"Science Drivers for the National High Magnetic Field Laboratory’s “BigLight” Source"

Dr. John Singleton, Los Alamos National Laboratory

“BigLight” is a compact fourth-generation light source planned for the National High Magnetic Field Laboratory’s (NHMFL) quasistatic facility at Tallahassee. Designed by George Neil and his team at the Jefferson Laboratory, it is based on an RF superconducting accelerator system driving three free-electron lasers (FELs) that cover the wavelength range from 1 mm to 1.5 microns, plus a broadband THz source. BigLight’s specification was derived from a series of five workshops covering potential applications in condensed matter physics, nanoscience, biophysics, chemistry, material processing, microscopy, astrophysics and other disciplines; participants included current scientists from current FEL laboratories, potential users and international experts on light sources and high magnetic fields. Consequently, in addition to the robustness and user-friendliness demanded of a user facility, the source has several unique features, including the possibility of running the near- and mid-infrared FELs and the broadband THz source simultaneously; this will allow a wide variety of multi-color, time-resolved, pump-probe and pump-probe-probe experiments with an extremely small timing jitter between pulses. BigLight will also be able to produce either a continuous stream of micropulses (~1 ps time resolution) or flexible macropulse configurations.
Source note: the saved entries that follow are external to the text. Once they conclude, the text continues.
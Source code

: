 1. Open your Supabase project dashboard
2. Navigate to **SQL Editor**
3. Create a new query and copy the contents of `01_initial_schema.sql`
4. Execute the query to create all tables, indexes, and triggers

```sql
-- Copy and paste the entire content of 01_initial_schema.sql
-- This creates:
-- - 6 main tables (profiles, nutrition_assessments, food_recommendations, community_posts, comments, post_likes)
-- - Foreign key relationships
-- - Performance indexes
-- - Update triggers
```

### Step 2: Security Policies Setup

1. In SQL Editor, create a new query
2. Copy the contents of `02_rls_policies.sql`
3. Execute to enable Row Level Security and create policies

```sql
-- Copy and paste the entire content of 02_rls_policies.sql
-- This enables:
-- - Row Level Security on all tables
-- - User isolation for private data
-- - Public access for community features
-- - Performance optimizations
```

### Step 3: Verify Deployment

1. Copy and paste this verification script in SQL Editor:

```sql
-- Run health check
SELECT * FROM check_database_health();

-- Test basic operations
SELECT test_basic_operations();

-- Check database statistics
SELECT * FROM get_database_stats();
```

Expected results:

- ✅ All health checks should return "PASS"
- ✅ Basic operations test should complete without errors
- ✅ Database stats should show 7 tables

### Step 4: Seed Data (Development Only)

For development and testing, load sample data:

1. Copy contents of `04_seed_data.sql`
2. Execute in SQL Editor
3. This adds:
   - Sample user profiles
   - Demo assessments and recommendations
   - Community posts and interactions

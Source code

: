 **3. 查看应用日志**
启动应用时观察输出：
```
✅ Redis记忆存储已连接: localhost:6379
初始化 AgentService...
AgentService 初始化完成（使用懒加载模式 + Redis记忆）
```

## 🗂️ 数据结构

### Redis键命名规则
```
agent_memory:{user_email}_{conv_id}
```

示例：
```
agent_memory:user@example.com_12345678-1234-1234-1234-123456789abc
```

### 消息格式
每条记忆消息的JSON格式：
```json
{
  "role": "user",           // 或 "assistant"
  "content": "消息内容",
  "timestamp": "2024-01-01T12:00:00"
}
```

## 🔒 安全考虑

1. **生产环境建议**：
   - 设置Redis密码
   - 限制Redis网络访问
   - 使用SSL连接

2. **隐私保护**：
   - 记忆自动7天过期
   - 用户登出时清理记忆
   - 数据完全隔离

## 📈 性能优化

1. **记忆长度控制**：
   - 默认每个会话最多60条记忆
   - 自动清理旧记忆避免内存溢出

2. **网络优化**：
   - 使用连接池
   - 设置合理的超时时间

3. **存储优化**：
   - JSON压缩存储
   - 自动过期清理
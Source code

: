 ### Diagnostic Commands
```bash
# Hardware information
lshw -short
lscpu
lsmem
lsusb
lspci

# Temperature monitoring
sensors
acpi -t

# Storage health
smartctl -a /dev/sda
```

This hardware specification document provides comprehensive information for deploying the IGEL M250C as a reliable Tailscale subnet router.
Co-location with the world’s highest quasistatic fields presents some unique experimental possibilities; potential users have proposed novel ultra-high-field time-resolved EPR experiments, dynamic nuclear polarization, nonlinear cyclotron resonance, interband magneto-optics, FTICR and many other techniques with very general applicability. In the talk, I will outline the scientific desiderata that have shaped the design of BigLight, and describe some of the proposed experimental techniques.